CARLSON: ... conspiracies again.

BEGALA: People go to prison for lying to Congress. No, it's a Knight Ridder story.

(BELL RINGING)

BEGALA: They found a guy's e-mail where he said, I can't tell them the truth about this because they'll fire him. CARLSON: Right, because they'll kill him. Just like they killed Vince Foster. Come on.

BEGALA: They should just sell the truth.

CARLSON: No, no, no.

(CROSSTALK)

BEGALA: It's simple.

(CROSSTALK)

CARLSON: Well, in the 24 hours -- speaking of conspiracy theories, in the 24 hours since longtime Democratic hill staffer Susan Lindauer was charged with working to kill American soldiers in Iraq, several of her former employers have stepped forward to claim they never really knew her.

Former Senator Carol Moseley Braun said she didn't even remember Lindauer, who, for a time, was Carol Moseley Braun's chief press secretary. Right, tell me another. But here's the real question. Why did Democrats hire Lindauer in the first place? There was plenty of evidence that she was hostile to the U.S. and seriously unbalanced.

For example, Lindauer once gave an interview in which she explained that secret agents, probably from the CIA, were trying to kill her. This is a quote -- "Someone put acid on the steering wheel of my car. Also, my house was bugged with listening devices and cameras, little red laser lights in the shower vent. And I survived several assassination attempts" -- end quote.

"Little red laser lights in the shower vent," that's a bad sign. And yet Democrat Zoe Lofgren proceeded to hire her anyway. Why did Congressman Lofgren do this? It would be interesting to know. Maybe she'll tell us.
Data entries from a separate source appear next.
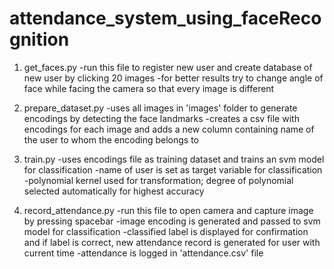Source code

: # attendance_system_using_faceRecognition

1. get_faces.py
-run this file to register new user and create database of new user by clicking 20 images
-for better results try to change angle of face while facing the camera so that every image is different

2. prepare_dataset.py
-uses all images in 'images' folder to generate encodings by detecting the face landmarks
-creates a csv file with encodings for each image and adds a new column containing name of the user to whom the encoding belongs to

3. train.py
-uses encodings file as training dataset and trains an svm model for classification
-name of user is set as target variable for classification
-polynomial kernel used for transformation; degree of polynomial selected automatically for highest accuracy

4. record_attendance.py
-run this file to open camera and capture image by pressing spacebar
-image encoding is generated and passed to svm model for classification
-classified label is displayed for confirmation and if label is correct, new attendance record is generated for user with current time 
-attendance is logged in 'attendance.csv' file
BEGALA: Well, in fact, Christine Glunz, who is the press secretary for Zoe Lofgren, e-mailed me today that the woman worked for Congressman Lofgren for eight weeks two years ago.

CARLSON: Right. Right. But why did she even hire her?

BEGALA: It's really unfair to smear her now because of eight weeks. A couple of weeks, she was an aide in a press office.

(CROSSTALK)

CARLSON: Paul, Paul, you're missing it. She hired her after she had made these outrageous statements about Libya and Syria.

(BELL RINGING)

BEGALA: Come on.

CARLSON: Talked about little red laser lights in the shower vents.

BEGALA: Come on.

CARLSON: Can you imagine hiring someone like that? It's demented.

BEGALA: For eight weeks.

(CROSSTALK)

CARLSON: Then why did she hire her in the first place?

BEGALA: That's just not fair.

(CROSSTALK)

CARLSON: Why did she hire her in the first place? Maybe she'll come on the show and tell us. I hope she does.

BEGALA: It's not a fair criticism.

CARLSON: Well, the 2004 presidential campaign is assuming all the grace of a Korean Parliament fight. We'll analyze the attack strategies next.

And Vice President Cheney's office has a problem with something he saw on a CROSSFIRE. Stay tuned and find out what is going on.

We'll be right back.

(APPLAUSE)

ANNOUNCER: Join Carville, Begala, Carlson and Novak in the CROSSFIRE. For free tickets to the live Washington audience, call 202-994-8CNN or e-mail us at CNN@gwu.edu. Now you can step into the CROSSFIRE.

(COMMERCIAL BREAK)

(APPLAUSE)

BEGALA: Welcome back to CROSSFIRE.

The Bush and Kerry campaigns are both on the air and they're both on the attack. A new ad from Senator Kerry answers attacks leveled by President Bush's first negative ad of the season.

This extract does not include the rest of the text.